- cross-posted to:
- sysadmin@lemmy.world
- cross-posted to:
- sysadmin@lemmy.world
All our servers and company laptops went down at pretty much the same time. Laptops have been bootlooping to blue screen of death. It’s all very exciting, personally, as someone not responsible for fixing it.
Apparently caused by a bad CrowdStrike update.
Edit: now being told we (who almost all generally work from home) need to come into the office Monday as they can only apply the fix in-person. We’ll see if that changes over the weekend…
No one bother to test before deploying to all machines? Nice move.
YOLO 🚀🙈
This outage is probably costing a significant portion of Crowd strike’s market cap. They’re an 80 billion dollar company but this is a multibillion outage.
Someone’s getting fired for this. Massive process failures like this means that it should be some high level managers or the CTO going out.
Puts on Crowdstrike?
They’re already down ~9% today:
https://finance.yahoo.com/quote/CRWD/
So I think you’re late to the party for puts. Smart money IMO is on a call for a rebound at this point. Perhaps smarter money is looking through companies that may have been overlooked that would be CrowdStrike customers and putting puts on them. The obvious players are airlines, but there could be a ton of smaller cap stocks that outsource their IT to them, like regional trains and whatnot.
Regardless, I don’t gamble w/ options, so I’m staying out. I could probably find a deal, but I have a day job to get to with nearly 100% odds of getting paid.
~20% down in the last month
52 Week Range 140.52 - 398.33
They’re about where they were back in early June. If they weather this, I don’t see a reason why they wouldn’t jump back to their all-time high in late June. This isn’t a fundamental problem with the solution, it’s a hiccup that, if they can recover quickly, will be just a blip like there was in early June.
I think it’ll get hammered a little more today, and if the response looks good over the weekend, we could see a bump next week. It all depends on how they handle this fiasco this weekend.
Nice. The first comment is basically saying, “they’re best in class, so they’re worth the premium.” And then the general, “you’ll probably do better by doing the opposite of /r/wallstreetbets” wisdom.
So yeah, if I wanted to gamble, I’d be buying calls for a week or so out when everyone realizes that the recovery was relatively quick and CrowdStrike is still best in class and retained its customers. I think that’s the most likely result here. Switching is expensive for companies like this, and the alternatives aren’t nearly as good.
https://www.theregister.com/ has a series of articles on what’s going on technically.
Latest advice…
There is a faulty channel file, so not quite an update.
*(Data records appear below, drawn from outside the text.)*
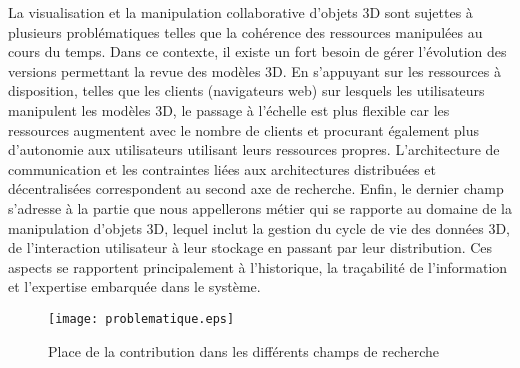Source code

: La visualisation et la manipulation collaborative d'objets \gls{3D} sont sujettes à 
plusieurs problématiques telles que la cohérence des ressources manipulées au 
cours du temps. Dans ce contexte, il existe un fort besoin de gérer l'évolution des 
versions permettant la revue des modèles \gls{3D}. 
En s'appuyant sur les ressources à disposition, telles que les clients (navigateurs 
web) sur lesquels les utilisateurs manipulent les modèles \gls{3D}, le passage à 
l'échelle est plus flexible car les ressources augmentent avec le nombre de clients 
et procurant également plus d'autonomie aux utilisateurs utilisant leurs ressources 
propres.
L'architecture de communication et les contraintes liées aux architectures 
distribuées et décentralisées correspondent au second axe de recherche. 
Enfin, le dernier champ 
s'adresse à la partie que nous appellerons \og métier\fg{} qui se rapporte au 
domaine de la manipulation d'objets 3D, lequel inclut la 
gestion du cycle de vie des données 3D, de l'interaction utilisateur à leur stockage 
en passant par leur distribution. Ces aspects se rapportent principalement à 
l'historique, la traçabilité de l'information et l'expertise embarquée dans le système.

\begin{figure}[hbt]
	\centering
	\texttt{[image: problematique.eps]}
	\caption{Place de la contribution dans les différents champs de recherche}
	\label{fig:problematique}
\end{figure}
There is a workaround…
-
Boot Windows into Safe Mode or WRE.
-
Go to C:\Windows\System32\drivers\CrowdStrike
-
Locate and delete file matching “C-00000291*.sys”
-
Boot normally.
-
CrowdStrike: It’s Friday, let’s throw it over the wall to production. See you all on Monday!
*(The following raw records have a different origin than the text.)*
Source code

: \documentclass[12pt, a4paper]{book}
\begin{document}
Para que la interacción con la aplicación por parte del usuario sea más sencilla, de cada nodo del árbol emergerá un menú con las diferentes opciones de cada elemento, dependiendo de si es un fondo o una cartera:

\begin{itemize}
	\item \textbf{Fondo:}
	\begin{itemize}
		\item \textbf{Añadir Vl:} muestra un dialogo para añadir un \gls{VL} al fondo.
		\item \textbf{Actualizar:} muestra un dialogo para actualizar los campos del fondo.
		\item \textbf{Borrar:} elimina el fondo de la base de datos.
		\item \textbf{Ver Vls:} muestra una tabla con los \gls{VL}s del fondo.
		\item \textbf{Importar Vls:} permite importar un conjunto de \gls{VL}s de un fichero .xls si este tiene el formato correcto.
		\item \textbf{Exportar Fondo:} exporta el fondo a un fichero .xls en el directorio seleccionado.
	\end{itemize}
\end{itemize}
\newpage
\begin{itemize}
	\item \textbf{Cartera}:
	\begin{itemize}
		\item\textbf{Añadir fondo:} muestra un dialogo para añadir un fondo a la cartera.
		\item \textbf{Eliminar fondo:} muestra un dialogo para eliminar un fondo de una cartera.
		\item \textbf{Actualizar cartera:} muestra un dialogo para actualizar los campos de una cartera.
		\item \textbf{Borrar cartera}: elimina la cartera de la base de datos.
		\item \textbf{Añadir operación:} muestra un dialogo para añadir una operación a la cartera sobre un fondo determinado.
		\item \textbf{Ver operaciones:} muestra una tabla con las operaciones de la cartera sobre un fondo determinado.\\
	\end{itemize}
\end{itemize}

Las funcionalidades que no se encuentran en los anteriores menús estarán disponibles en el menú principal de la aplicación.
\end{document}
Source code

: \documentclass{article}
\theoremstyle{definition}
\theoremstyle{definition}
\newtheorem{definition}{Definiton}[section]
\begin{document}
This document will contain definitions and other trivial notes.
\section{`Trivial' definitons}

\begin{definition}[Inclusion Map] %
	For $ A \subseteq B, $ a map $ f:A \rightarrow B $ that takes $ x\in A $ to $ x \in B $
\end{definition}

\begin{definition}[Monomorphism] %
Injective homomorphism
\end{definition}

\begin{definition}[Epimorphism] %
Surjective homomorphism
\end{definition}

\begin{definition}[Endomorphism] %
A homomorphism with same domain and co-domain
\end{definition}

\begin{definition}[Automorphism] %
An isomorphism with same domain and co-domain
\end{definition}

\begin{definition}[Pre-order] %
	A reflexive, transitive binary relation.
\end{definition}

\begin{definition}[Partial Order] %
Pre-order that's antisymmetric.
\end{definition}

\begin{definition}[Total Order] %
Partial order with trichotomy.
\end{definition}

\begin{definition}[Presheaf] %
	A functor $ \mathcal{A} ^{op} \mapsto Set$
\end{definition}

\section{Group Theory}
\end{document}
Been at work since 5AM… finally finished deleting the C-00000291*.sys file in CrowdStrike directory.
182 machines total. Thankfully the process in of itself takes about 2-3 minutes. For virtual machines, it’s a bit of a pain, at least in this org.
lmao I feel kinda bad for those companies that have 10k+ endpoints to do this to. Eff… that. Lot’s of immediate short term contract hires for that, I imagine.
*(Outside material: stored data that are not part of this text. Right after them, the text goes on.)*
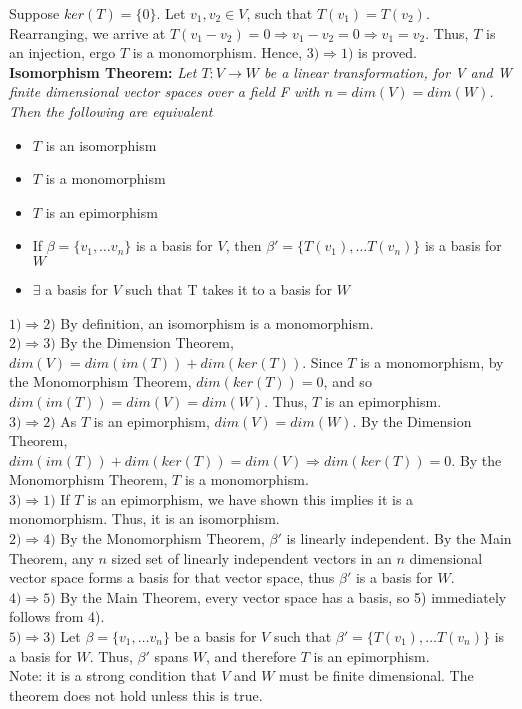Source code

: \documentclass[12pt]{article}
\begin{document}
Suppose $ker(T) = \{ 0 \}$. Let $v_1, v_2 \in V$, such that $T(v_1) = T(v_2)$. Rearranging, we arrive at $T(v_1 - v_2) = 0 \Rightarrow v_1 - v_2 = 0 \Rightarrow v_1 = v_2$. Thus, $T$ is an injection, ergo $T$ is a monomorphism. Hence, $3) \Rightarrow 1)$ is proved.\\
 
 
\textbf{Isomorphism Theorem: }\emph{Let $T: V \rightarrow W$ be a linear transformation, for V and W finite dimensional vector spaces over a field F with $n = dim(V) = dim(W)$. Then the following are equivalent}
\begin{itemize}
\item $T$ is an isomorphism
\item $T$ is a monomorphism
\item $T$ is an epimorphism
\item If $\beta = \{ v_1, \dots v_n \}$ is a basis for $V$, then $\beta' = \{ T(v_1), \dots T(v_n) \}$ is a basis for $W$
\item $\exists$ a basis for $V$ such that T takes it to a basis for $W$
\end{itemize}
$1) \Rightarrow 2)$ By definition, an isomorphism is a monomorphism.\\

$2) \Rightarrow 3)$ By the Dimension Theorem, $dim(V) = dim(im(T)) + dim(ker(T))$. Since $T$ is a monomorphism, by the Monomorphism Theorem, $dim(ker(T)) = 0$, and so $dim(im(T)) = dim(V) = dim(W)$. Thus, $T$ is an epimorphism.\\

$3) \Rightarrow 2)$ As $T$ is an epimorphism, $dim(V) = dim(W)$. By the Dimension Theorem, $dim(im(T)) + dim(ker(T)) = dim(V) \Rightarrow dim(ker(T)) = 0$. By the Monomorphism Theorem, $T$ is a monomorphism.\\

$3) \Rightarrow 1)$ If $T$ is an epimorphism, we have shown this implies it is a monomorphism. Thus, it is an isomorphism.\\

$2) \Rightarrow 4)$ By the Monomorphism Theorem, $\beta'$ is linearly independent. By the Main Theorem, any $n$ sized set of linearly independent vectors in an $n$ dimensional vector space forms a basis for that vector space, thus $\beta'$ is a basis for $W$.\\

$4) \Rightarrow 5)$ By the Main Theorem, every vector space has a basis, so 5) immediately follows from 4).\\

$5) \Rightarrow 3)$ Let $\beta = \{ v_1, \dots v_n \}$ be a basis for $V$ such that $\beta' = \{ T(v_1), \dots T(v_n) \}$ is a basis for $W$. Thus, $\beta'$ spans $W$, and therefore $T$ is an epimorphism.\\

Note: it is a strong condition that $V$ and $W$ must be finite dimensional. The theorem does not hold unless this is true.
\end{document}
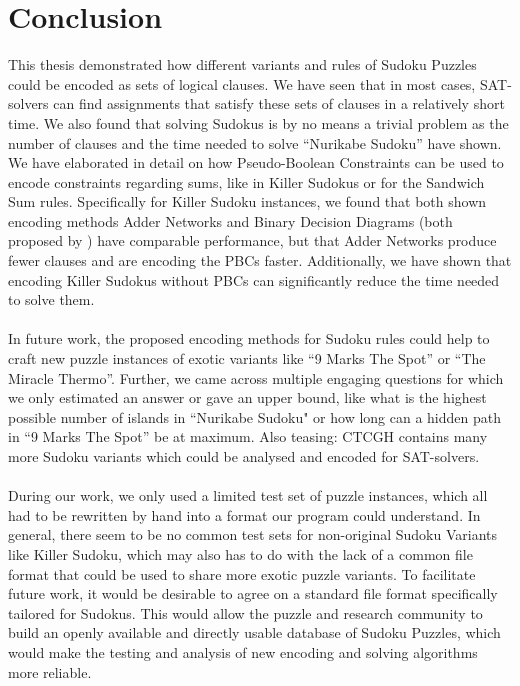 \chapter{Conclusion}
This thesis demonstrated how different variants and rules of Sudoku Puzzles could be encoded as sets of logical clauses. We have seen that in most cases, SAT-solvers can find assignments that satisfy these sets of clauses in a relatively short time. We also found that solving Sudokus is by no means a trivial problem as the number of clauses and the time needed to solve ``Nurikabe Sudoku'' have shown. We have elaborated in detail on how Pseudo-Boolean Constraints can be used to encode constraints regarding sums, like in Killer Sudokus or for the Sandwich Sum rules. Specifically for Killer Sudoku instances, we found that both shown encoding methods Adder Networks and Binary Decision Diagrams (both proposed by \cite{Een2006TranslatingPC}) have comparable performance, but that Adder Networks produce fewer clauses and are encoding the PBCs faster. Additionally, we have shown that encoding Killer Sudokus without PBCs can significantly reduce the time needed to solve them.\\
\\
In future work, the proposed encoding methods for Sudoku rules could help to craft new puzzle instances of exotic variants like ``9 Marks The Spot'' or ``The Miracle Thermo''. Further, we came across multiple engaging questions for which we only estimated an answer or gave an upper bound, like what is the highest possible number of islands in ``Nurikabe Sudoku" or how long can a hidden path in ``9 Marks The Spot'' be at maximum. Also teasing: CTCGH \cite{CrackingTheCryptic2021} contains many more Sudoku variants which could be analysed and encoded for SAT-solvers.\\
\\
During our work, we only used a limited test set of puzzle instances, which all had to be rewritten by hand into a format our program could understand. In general, there seem to be no common test sets for non-original Sudoku Variants like Killer Sudoku, which may also has to do with the lack of a common file format that could be used to share more exotic puzzle variants. To facilitate future work, it would be desirable to agree on a standard file format specifically tailored for Sudokus. This would allow the puzzle and research community to build an openly available and directly usable database of Sudoku Puzzles, which would make the testing and analysis of new encoding and solving algorithms more reliable.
Webroot had something similar ish earlier this year. Such a pain.
AWS No!!!
Oh wait it’s not them for once.
One possible fix is to delete a particular file while booting in safe mode. But then they’ll need to fix each system manually. My company encrypts the disks as well so it’s going to be a even bigger pain (for them). I’m just happy my weekend started early.
You have ta have access to boot in safe mode too, I guess I can’t on my work pc for example.
What a shitty workaround & might crowd strike burn in hell lol
Enjoy your weekend unless you are in IT
deleted by creator
Yeah that would be case in most laptops. So if bitlocker is involved as well what could be the possible fix.
deleted by creator
That would be funny
Even if they do, though, if your business isn’t 20 people at 1 location, it’s going to be a giant headache to get people everywhere to fix them all.
deleted by creator
Yeah, most large orgs have a key server, or back up to AD. If you don’t have that, and no recovery key, you’re fucked and that data is gone.
What if that is running crowdstrike?
I’ll give you one guess.
(That’s why when I was in charge of that stuff at one company, I had that recovery key printed out and kept separately in a lockbox.)
deleted by creator
Wow, I didn’t realize CrowdStrike was widespread enough to be a single point of failure for so much infrastructure. Lot of airports and hospitals offline.
The Federal Aviation Administration (FAA) imposed the global ground stop for airlines including United, Delta, American, and Frontier.
Flights grounded in the US.
deleted by creator
Buy the dip!
More like short them. This is going to be devastating for their business. I could see them losing tons of customers.
But probably not immediately, probably slowly over time as contracts come due.
To whom? All their competitors have had incidents like this too.
The thought of a local computer being unable to boot because some remote server somewhere is unavailable makes me laugh and sad at the same time.
I don’t think that’s what’s happening here. As far as I know it’s an issue with a driver installed on the computers, not with anything trying to reach out to an external server. If that were the case you’d expect it to fail to boot any time you don’t have an Internet connection.
Windows is bad but it’s not that bad yet.
expect it to fail to boot any time you don’t have an Internet connection.
So, like the UbiSoft umbilical but for OSes.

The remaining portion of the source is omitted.